**Available data:**
━━━━━━━━━━━━━━━━━━━━

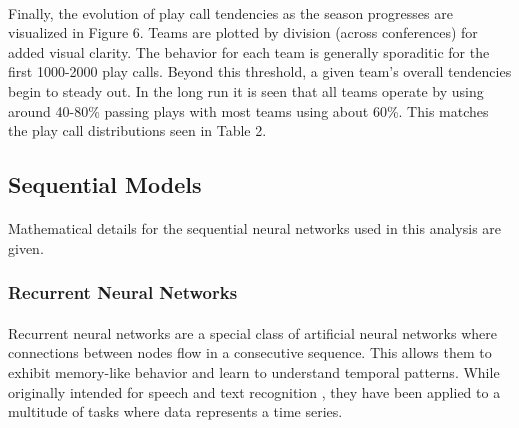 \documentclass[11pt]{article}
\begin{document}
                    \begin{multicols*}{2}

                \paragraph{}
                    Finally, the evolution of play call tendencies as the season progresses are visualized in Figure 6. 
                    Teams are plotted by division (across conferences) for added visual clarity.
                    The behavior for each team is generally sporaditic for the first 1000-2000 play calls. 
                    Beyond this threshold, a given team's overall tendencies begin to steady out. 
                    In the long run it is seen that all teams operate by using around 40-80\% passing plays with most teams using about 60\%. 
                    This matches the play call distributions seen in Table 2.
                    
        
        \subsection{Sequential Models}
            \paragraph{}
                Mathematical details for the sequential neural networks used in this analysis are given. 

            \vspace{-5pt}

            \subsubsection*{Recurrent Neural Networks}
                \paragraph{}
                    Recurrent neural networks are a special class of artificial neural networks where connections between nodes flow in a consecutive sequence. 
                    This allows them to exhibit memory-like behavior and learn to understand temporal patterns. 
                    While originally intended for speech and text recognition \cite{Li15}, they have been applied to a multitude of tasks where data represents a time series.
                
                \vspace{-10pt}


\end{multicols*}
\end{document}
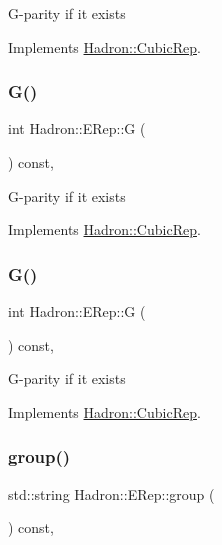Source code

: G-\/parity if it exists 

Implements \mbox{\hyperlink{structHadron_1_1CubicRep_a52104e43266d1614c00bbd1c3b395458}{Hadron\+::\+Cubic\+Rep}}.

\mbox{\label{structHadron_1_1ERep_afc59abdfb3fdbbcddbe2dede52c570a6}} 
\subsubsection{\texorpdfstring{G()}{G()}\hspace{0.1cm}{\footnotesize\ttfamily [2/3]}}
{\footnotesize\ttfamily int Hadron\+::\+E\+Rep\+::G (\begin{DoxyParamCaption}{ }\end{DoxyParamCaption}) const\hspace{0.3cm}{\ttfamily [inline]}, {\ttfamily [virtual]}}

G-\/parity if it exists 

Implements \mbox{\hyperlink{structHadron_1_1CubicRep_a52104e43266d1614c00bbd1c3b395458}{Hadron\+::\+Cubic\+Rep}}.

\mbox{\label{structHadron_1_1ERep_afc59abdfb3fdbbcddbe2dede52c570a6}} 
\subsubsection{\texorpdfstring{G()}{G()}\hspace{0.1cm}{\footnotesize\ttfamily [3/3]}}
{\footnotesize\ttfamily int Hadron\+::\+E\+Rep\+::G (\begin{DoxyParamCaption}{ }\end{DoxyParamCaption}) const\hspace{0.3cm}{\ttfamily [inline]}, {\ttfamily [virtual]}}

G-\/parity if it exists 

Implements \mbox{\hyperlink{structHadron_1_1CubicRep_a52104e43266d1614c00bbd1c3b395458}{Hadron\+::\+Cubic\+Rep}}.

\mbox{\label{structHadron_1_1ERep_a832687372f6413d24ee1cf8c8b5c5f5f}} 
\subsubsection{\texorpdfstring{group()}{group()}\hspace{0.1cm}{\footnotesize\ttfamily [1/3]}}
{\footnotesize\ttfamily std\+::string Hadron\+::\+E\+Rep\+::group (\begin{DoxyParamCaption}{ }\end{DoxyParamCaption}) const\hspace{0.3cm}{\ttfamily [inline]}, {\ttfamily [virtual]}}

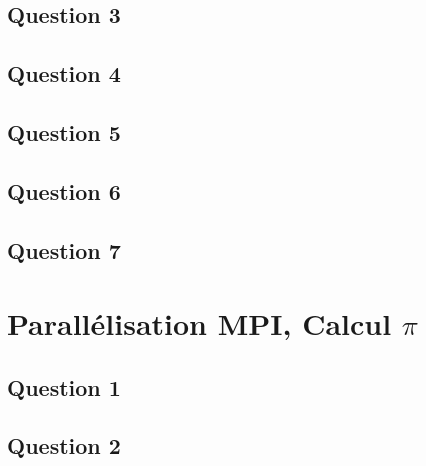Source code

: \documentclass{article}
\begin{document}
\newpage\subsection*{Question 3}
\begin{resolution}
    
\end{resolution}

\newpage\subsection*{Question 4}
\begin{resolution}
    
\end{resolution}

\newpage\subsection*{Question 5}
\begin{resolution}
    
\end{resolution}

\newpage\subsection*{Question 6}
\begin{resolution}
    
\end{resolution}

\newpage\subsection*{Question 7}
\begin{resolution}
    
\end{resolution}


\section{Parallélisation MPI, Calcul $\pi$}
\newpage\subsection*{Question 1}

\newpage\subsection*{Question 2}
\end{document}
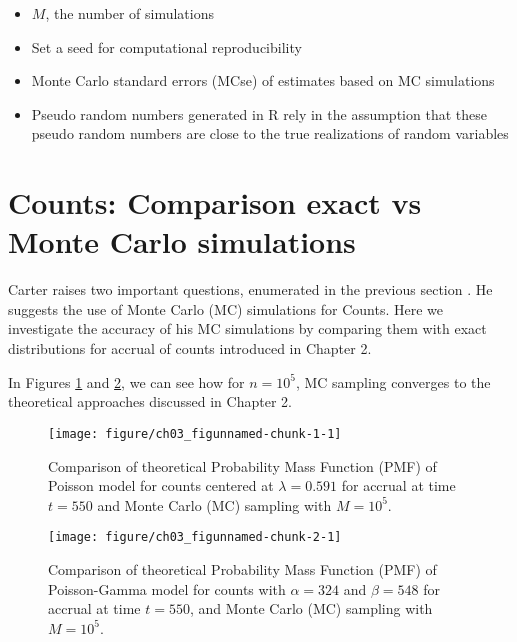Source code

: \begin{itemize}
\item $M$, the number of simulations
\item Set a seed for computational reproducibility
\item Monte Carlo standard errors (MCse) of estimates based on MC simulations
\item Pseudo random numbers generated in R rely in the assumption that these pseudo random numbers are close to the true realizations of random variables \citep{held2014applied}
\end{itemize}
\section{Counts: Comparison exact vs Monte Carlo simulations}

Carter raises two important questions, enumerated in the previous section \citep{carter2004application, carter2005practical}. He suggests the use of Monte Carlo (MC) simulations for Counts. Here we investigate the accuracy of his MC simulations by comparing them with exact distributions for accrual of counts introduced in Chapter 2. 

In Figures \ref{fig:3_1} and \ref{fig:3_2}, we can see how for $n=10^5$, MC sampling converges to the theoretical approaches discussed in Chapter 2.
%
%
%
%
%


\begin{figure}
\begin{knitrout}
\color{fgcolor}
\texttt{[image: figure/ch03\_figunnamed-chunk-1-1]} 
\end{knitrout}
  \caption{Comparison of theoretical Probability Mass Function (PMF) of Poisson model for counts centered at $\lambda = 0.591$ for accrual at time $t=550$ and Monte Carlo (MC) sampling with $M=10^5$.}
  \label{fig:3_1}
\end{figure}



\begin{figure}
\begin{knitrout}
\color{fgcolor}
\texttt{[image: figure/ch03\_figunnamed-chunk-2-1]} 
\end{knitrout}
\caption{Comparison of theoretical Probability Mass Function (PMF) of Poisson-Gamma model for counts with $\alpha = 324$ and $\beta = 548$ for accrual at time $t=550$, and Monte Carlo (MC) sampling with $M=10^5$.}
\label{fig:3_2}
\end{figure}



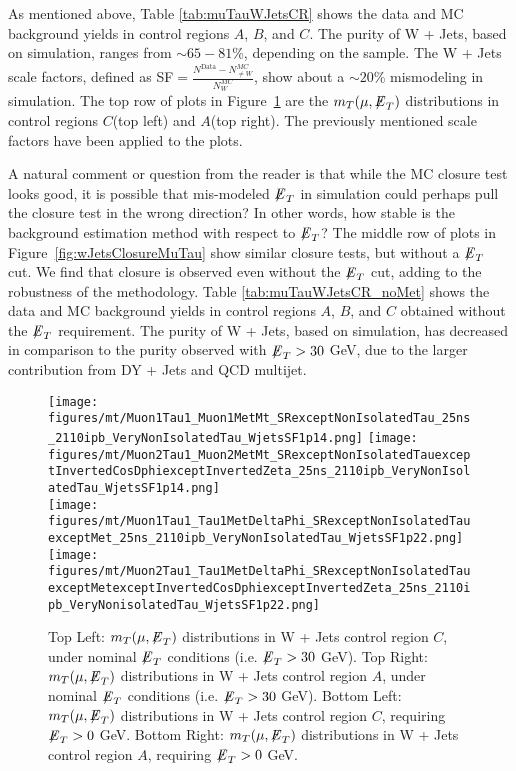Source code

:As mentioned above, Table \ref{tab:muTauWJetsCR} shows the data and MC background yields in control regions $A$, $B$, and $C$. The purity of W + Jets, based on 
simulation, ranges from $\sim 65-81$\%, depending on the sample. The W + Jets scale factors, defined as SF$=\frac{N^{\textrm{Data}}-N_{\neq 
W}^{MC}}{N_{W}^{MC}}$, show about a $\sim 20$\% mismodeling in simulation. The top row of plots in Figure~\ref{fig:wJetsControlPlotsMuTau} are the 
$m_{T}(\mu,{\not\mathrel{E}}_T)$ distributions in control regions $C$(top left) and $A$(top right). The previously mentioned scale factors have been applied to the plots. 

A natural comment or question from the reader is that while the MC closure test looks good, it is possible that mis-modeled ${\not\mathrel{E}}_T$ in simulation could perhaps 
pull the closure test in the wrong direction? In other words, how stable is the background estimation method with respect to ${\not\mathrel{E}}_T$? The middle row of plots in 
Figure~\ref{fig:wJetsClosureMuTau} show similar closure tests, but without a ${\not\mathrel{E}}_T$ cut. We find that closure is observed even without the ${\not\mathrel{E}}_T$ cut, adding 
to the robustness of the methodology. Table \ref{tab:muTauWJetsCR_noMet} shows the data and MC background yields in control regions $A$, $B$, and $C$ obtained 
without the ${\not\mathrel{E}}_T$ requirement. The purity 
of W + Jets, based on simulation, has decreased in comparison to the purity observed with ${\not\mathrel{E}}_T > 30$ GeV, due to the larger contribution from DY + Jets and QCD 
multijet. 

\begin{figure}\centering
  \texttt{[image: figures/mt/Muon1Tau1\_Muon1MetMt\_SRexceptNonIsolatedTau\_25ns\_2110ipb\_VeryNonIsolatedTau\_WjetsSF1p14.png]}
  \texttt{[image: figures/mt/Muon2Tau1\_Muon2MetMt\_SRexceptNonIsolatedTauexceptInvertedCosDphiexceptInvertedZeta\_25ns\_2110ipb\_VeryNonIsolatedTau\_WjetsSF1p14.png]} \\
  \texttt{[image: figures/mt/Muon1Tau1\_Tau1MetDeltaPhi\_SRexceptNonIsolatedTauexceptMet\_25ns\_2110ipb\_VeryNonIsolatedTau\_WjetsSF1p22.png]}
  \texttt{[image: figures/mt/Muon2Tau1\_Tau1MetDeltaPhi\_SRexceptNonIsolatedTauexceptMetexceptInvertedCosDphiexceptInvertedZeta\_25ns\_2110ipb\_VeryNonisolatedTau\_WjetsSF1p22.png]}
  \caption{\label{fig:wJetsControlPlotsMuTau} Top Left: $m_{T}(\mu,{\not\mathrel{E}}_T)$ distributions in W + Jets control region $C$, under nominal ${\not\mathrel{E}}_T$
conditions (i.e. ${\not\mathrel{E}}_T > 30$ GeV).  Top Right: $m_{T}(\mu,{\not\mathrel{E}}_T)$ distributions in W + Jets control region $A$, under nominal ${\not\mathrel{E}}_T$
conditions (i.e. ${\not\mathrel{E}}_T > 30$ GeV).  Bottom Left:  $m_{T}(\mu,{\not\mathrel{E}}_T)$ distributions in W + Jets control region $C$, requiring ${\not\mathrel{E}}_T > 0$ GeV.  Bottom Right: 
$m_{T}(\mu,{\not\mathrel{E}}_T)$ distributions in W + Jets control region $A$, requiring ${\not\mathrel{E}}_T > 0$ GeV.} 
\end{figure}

━━━━━━━━━━━━━━━━━━━━

**What is being asked:** Count every line in the entries above where the word "mentioned" appears; respond with the number alone.

**Solution to this exercise:** 2